Problem to solve: Your task is to copy every line of the records below that contains "enumerate".

Data excerpts:
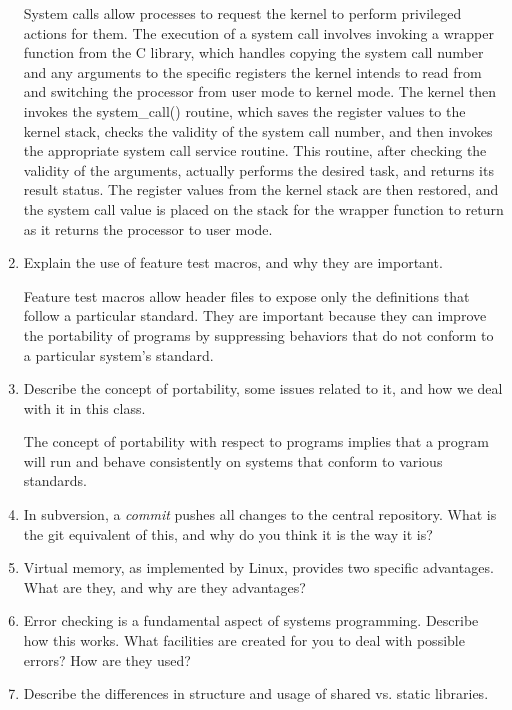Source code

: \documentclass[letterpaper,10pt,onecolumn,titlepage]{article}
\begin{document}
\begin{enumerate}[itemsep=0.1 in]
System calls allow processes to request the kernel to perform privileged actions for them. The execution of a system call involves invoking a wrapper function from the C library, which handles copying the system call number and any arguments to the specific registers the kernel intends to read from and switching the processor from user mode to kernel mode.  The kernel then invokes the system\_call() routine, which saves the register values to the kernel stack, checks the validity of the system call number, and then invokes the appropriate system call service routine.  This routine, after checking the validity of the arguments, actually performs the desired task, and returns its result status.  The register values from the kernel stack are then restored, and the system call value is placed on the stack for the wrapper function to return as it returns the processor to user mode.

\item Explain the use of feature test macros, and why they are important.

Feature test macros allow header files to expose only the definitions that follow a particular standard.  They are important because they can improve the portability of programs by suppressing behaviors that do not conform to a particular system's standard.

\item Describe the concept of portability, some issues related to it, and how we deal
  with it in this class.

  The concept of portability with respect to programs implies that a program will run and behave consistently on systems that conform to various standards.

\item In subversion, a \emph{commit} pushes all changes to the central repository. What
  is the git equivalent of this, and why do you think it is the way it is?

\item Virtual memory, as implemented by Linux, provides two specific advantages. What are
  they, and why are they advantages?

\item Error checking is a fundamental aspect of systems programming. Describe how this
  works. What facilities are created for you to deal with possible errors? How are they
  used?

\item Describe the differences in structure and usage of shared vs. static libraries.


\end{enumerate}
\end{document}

Your solution:
\begin{enumerate}[itemsep=0.1 in]
\end{enumerate}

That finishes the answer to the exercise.